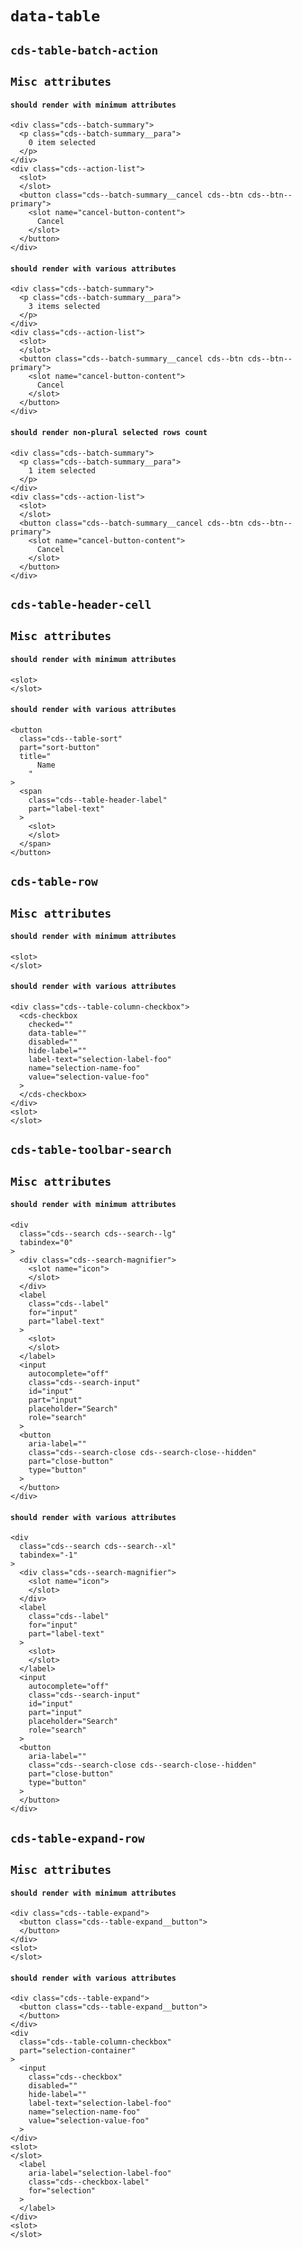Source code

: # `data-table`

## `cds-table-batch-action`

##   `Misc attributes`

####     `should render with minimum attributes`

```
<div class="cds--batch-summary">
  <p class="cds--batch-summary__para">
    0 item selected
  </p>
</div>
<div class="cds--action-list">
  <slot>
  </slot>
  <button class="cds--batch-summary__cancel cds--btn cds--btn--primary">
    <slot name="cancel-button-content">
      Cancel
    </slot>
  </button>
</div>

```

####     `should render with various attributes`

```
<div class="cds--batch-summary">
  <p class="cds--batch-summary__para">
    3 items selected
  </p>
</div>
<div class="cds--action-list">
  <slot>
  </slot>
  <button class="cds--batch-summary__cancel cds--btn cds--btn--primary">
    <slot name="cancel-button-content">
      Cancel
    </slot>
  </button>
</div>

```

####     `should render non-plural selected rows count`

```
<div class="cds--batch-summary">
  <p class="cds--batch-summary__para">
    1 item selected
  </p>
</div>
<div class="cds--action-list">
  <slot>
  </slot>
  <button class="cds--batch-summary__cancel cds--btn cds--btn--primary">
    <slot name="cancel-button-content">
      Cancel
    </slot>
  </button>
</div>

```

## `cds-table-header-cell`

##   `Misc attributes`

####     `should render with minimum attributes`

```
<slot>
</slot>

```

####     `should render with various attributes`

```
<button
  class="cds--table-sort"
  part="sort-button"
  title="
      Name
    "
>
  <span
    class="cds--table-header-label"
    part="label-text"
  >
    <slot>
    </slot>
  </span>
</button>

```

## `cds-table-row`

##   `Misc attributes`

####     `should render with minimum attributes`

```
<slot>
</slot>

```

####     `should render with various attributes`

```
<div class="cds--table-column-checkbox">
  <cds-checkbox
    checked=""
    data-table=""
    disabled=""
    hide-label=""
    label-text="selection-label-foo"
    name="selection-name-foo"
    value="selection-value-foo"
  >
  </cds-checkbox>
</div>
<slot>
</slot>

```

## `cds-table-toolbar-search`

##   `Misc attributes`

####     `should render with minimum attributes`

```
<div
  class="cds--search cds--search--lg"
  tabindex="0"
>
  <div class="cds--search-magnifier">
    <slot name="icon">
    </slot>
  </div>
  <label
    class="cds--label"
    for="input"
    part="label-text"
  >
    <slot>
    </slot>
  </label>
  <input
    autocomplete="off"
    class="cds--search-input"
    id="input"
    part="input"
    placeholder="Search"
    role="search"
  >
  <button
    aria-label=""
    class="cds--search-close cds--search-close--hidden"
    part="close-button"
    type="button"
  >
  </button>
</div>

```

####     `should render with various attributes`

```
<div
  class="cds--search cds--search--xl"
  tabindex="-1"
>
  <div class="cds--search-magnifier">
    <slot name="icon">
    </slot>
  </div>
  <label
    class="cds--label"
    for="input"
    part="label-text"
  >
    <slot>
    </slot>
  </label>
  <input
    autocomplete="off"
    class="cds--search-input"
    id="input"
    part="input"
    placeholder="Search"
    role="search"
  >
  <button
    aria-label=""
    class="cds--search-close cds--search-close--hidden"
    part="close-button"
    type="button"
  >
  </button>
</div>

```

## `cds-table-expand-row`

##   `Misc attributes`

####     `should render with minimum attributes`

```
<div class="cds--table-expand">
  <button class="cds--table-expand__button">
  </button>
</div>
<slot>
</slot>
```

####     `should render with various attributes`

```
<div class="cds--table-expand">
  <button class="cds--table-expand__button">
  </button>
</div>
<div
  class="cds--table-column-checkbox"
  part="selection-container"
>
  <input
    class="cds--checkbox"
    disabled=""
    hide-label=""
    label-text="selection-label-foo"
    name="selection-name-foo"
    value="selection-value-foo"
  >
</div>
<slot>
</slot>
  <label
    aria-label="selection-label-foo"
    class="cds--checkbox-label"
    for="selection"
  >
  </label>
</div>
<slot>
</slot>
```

══════

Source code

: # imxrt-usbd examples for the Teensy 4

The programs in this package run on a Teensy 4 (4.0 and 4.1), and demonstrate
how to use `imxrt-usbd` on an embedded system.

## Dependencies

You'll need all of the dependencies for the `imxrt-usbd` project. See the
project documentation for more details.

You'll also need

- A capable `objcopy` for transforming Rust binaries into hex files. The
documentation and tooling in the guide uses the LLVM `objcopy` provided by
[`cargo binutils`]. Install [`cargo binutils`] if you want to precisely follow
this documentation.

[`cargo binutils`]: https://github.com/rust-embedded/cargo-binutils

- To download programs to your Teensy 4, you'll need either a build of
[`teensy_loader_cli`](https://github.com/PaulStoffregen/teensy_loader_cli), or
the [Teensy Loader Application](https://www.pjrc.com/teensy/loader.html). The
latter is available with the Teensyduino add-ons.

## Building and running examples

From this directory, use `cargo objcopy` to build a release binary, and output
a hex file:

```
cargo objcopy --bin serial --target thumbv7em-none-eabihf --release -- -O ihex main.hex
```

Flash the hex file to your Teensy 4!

══════

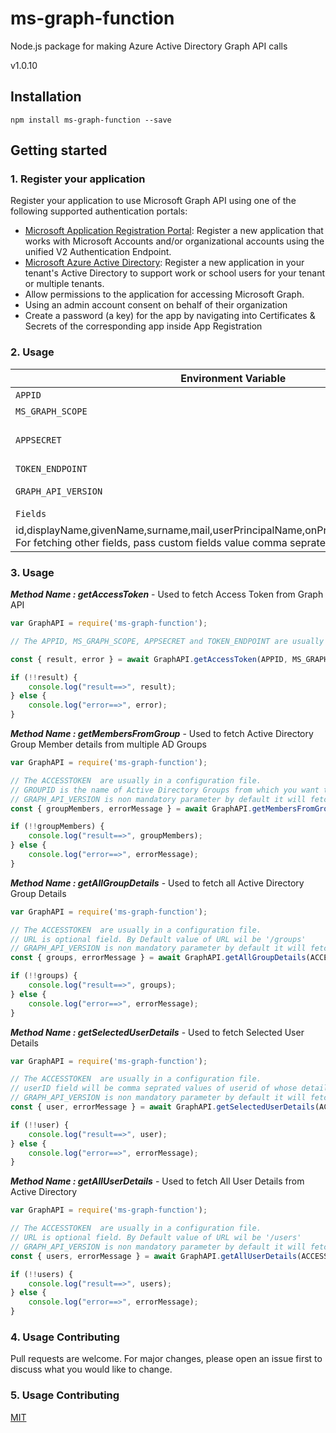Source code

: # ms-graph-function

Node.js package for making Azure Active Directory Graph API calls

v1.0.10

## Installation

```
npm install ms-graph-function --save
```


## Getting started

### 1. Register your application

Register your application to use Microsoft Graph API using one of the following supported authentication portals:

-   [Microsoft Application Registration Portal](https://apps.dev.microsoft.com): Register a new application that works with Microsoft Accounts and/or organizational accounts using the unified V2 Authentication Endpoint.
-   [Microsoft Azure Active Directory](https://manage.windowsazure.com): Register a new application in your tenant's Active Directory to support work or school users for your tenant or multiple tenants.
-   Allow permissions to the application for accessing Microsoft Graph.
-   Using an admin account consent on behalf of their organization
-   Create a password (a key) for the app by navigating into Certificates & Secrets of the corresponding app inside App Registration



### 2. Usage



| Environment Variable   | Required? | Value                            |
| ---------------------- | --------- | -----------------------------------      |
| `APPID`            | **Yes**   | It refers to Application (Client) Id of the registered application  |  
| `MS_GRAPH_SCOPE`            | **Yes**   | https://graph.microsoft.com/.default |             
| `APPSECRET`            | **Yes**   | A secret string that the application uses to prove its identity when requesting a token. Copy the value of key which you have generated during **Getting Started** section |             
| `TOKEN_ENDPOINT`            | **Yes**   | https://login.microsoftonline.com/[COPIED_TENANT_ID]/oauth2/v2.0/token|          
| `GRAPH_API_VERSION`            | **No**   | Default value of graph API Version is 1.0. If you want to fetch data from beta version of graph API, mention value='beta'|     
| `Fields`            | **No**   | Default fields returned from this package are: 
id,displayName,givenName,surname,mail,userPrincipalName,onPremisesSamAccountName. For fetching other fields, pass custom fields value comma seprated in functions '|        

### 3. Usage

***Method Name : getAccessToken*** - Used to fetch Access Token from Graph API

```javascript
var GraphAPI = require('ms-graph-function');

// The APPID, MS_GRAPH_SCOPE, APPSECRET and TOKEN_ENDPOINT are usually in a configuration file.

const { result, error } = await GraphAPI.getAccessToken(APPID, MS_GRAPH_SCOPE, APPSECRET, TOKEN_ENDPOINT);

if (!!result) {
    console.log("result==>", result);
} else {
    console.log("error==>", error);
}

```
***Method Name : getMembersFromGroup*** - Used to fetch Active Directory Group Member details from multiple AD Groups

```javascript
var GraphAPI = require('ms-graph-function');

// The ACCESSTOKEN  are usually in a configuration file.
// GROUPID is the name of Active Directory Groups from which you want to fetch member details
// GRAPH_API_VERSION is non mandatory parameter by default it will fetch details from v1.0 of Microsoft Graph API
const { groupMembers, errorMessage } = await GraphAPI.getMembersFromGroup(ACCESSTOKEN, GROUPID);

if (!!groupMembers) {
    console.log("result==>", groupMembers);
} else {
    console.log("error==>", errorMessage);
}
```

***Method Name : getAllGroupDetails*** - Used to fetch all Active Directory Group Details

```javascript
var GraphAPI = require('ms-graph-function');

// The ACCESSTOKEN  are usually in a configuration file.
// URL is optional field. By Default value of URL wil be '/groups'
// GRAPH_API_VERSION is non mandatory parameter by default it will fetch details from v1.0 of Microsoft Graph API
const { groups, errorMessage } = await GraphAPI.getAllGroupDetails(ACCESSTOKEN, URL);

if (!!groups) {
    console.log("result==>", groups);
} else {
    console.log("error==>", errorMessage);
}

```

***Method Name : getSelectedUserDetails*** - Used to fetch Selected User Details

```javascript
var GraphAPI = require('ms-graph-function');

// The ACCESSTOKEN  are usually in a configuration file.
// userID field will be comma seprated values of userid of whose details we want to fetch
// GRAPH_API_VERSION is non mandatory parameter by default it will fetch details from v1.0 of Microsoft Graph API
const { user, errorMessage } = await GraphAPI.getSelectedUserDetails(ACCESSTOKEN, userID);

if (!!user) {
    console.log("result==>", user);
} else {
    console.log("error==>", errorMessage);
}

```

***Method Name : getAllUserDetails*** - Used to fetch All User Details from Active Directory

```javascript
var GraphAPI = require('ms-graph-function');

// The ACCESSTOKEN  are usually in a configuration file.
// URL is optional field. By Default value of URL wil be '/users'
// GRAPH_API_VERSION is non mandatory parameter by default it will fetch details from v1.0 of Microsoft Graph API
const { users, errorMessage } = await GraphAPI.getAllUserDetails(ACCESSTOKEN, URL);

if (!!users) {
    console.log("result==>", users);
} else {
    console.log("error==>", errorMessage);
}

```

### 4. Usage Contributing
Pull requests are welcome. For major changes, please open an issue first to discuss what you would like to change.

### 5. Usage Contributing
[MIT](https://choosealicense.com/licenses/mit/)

══════

EXERCISE DIRECTIONS — Please tally every line of the material above that has the string "checkbox", and write only the total.

ANSWER TO THIS PROBLEM — 6